**WORK INSTRUCTIONS**
Report how many lines in the following entries contain "doesn". Nothing else should be given.

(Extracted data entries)
"""

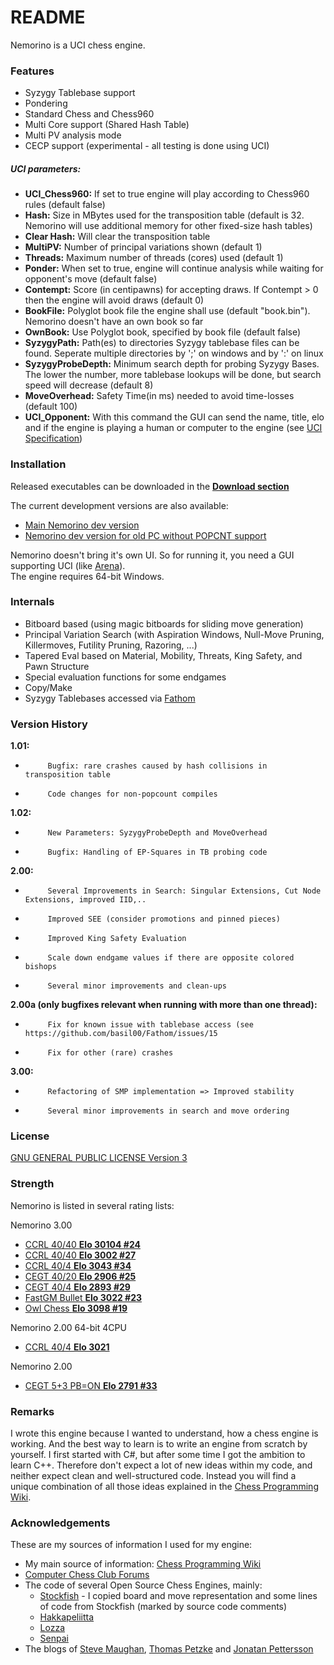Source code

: # README #

Nemorino is a UCI chess engine.

### Features ###

* Syzygy Tablebase support
* Pondering
* Standard Chess and Chess960
* Multi Core support (Shared Hash Table)
* Multi PV analysis mode
* CECP support (experimental - all testing is done using UCI)
##### UCI parameters: #####
- **UCI_Chess960:**     If set to true engine will play according to Chess960 rules (default false)
- **Hash:**             Size in MBytes used for the transposition table (default is 32. Nemorino will use additional memory for other fixed-size hash tables)
- **Clear Hash:**       Will clear the transposition table
- **MultiPV:**          Number of principal variations shown (default 1)
- **Threads:**          Maximum number of threads (cores) used (default 1)
- **Ponder:**           When set to true, engine will continue analysis while waiting for opponent's move (default false)
- **Contempt:**         Score (in centipawns) for accepting draws. If Contempt > 0 then the engine will avoid draws (default 0)
- **BookFile:**         Polyglot book file the engine shall use (default "book.bin"). Nemorino doesn't have an own book so far
- **OwnBook:**          Use Polyglot book, specified by book file (default false)
- **SyzygyPath:**       Path(es) to directories Syzygy tablebase files can be found. Seperate multiple directories by ';' on windows and by ':' on linux
- **SyzygyProbeDepth:** Minimum search depth for probing Syzygy Bases. The lower the number, more tablebase lookups will be done, but search speed will decrease (default 8)
- **MoveOverhead:**     Safety Time(in ms) needed to avoid time-losses (default 100)
- **UCI_Opponent:**     With this command the GUI can send the name, title, elo and if the engine is playing a human or computer to the engine (see [UCI Specification](http://wbec-ridderkerk.nl/html/UCIProtocol.html))


### Installation ###
Released executables can be downloaded in the **[Download section](https://bitbucket.org/christian_g_nther/nemorino/downloads)**

The current development versions are also available:

* [Main Nemorino dev version](https://s3.eu-central-1.amazonaws.com/nemorinotest/appveyor/nemorino_Release.zip)
* [Nemorino dev version for old PC without POPCNT support](https://s3.eu-central-1.amazonaws.com/nemorinotest/appveyor/nemorino_ReleaseNoPopcount.zip)

Nemorino doesn't bring it's own UI. So for running it, you need a GUI supporting UCI (like [Arena](http://www.playwitharena.com/)).  
The engine requires 64-bit Windows.

### Internals ###

* Bitboard based (using magic bitboards for sliding move generation)
* Principal Variation Search (with Aspiration Windows, Null-Move Pruning, Killermoves, Futility Pruning, Razoring, ...)
* Tapered Eval based on Material, Mobility, Threats, King Safety, and Pawn Structure
* Special evaluation functions for some endgames
* Copy/Make
* Syzygy Tablebases accessed via [Fathom](https://github.com/basil00/Fathom)

### Version History ###

**1.01:**

*          Bugfix: rare crashes caused by hash collisions in transposition table
*          Code changes for non-popcount compiles

**1.02:**

*          New Parameters: SyzygyProbeDepth and MoveOverhead
*          Bugfix: Handling of EP-Squares in TB probing code

**2.00:**

*          Several Improvements in Search: Singular Extensions, Cut Node Extensions, improved IID,..
*          Improved SEE (consider promotions and pinned pieces)
*          Improved King Safety Evaluation
*          Scale down endgame values if there are opposite colored bishops
*          Several minor improvements and clean-ups

**2.00a (only bugfixes relevant when running with more than one thread):**

*          Fix for known issue with tablebase access (see https://github.com/basil00/Fathom/issues/15
*          Fix for other (rare) crashes

**3.00:**

*          Refactoring of SMP implementation => Improved stability
*          Several minor improvements in search and move ordering




### License ###

[GNU GENERAL PUBLIC LICENSE Version 3](https://www.gnu.org/licenses/gpl-3.0.en.html)

### Strength ###

Nemorino is listed in several rating lists:

Nemorino 3.00

* [CCRL 40/40 **Elo 30104 #24**](http://www.computerchess.org.uk/ccrl/4040/cgi/engine_details.cgi?print=Details&each_game=1&eng=Nemorino%203.0%2064-bit%204CPU#Nemorino_3_0_64-bit_4CPU)
* [CCRL 40/40 **Elo 3002 #27**](http://www.computerchess.org.uk/ccrl/4040/cgi/engine_details.cgi?match_length=30&each_game=1&print=Details&each_game=1&eng=Nemorino%203.0%2064-bit#Nemorino_3_0_64-bit)
* [CCRL 40/4 **Elo 3043 #34**](http://www.computerchess.org.uk/ccrl/404/cgi/engine_details.cgi?print=Details&each_game=1&eng=Nemorino%203.0%2064-bit#Nemorino_3_0_64-bit)
* [CEGT 40/20 **Elo 2906 #25**](http://www.cegt.net/40_40%20Rating%20List/40_40%20SingleVersion/rangliste.html)
* [CEGT 40/4 **Elo 2893 #29**](http://www.cegt.net/40_4_Ratinglist/40_4_single/rangliste.html)
* [FastGM Bullet **Elo 3022 #23**](http://www.fastgm.de/60-0.60.html)
* [Owl Chess **Elo 3098 #19**](http://chessowl.blogspot.de/p/rating-list_27.html)

Nemorino 2.00 64-bit 4CPU

* [CCRL 40/4 **Elo 3021**](http://www.computerchess.org.uk/ccrl/404/cgi/engine_details.cgi?match_length=30&each_game=1&print=Details&each_game=1&eng=Nemorino%202.00%2064-bit%204CPU#Nemorino_2_00_64-bit_4CPU)

Nemorino 2.00

* [CEGT 5+3 PB=ON **Elo 2791 #33**](http://www.cegt.net/5Plus3Rating/Purelist/rangliste.html)


### Remarks ###

I wrote this engine because I wanted to understand, how a chess engine is working. And the best way to learn is to write an engine from scratch by yourself. I first started with C#, but after some time I got the ambition to learn C++.
Therefore don't expect a lot of new ideas within my code, and neither expect clean and well-structured code. Instead you will find a unique combination of all those ideas explained in the [Chess Programming Wiki](https://chessprogramming.wikispaces.com).

### Acknowledgements ###

These are my sources of information I used for my engine:

* My main source of information: [Chess Programming Wiki](https://chessprogramming.wikispaces.com)
* [Computer Chess Club Forums](http://talkchess.com/forum/index.php)
* The code of several Open Source Chess Engines, mainly:
    * [Stockfish](http://stockfishchess.org/) - I copied board and move representation and some lines of code from Stockfish (marked by source code comments)
    * [Hakkapeliitta](https://github.com/mAarnos/Hakkapeliitta) 
    * [Lozza](http://op12no2.me/toys/lozza/)
    * [Senpai](http://www.chessprogramming.net/senpai/)
* The blogs of [Steve Maughan](http://www.chessprogramming.net/), [Thomas Petzke](http://macechess.blogspot.de/) and [Jonatan Pettersson](http://mediocrechess.blogspot.de/)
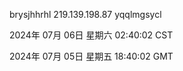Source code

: brysjhhrhl 219.139.198.87 yqqlmgsycl

2024年 07月 06日 星期六 02:40:02 CST

2024年 07月 05日 星期五 18:40:02 GMT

"""

**TASK RESULT**
2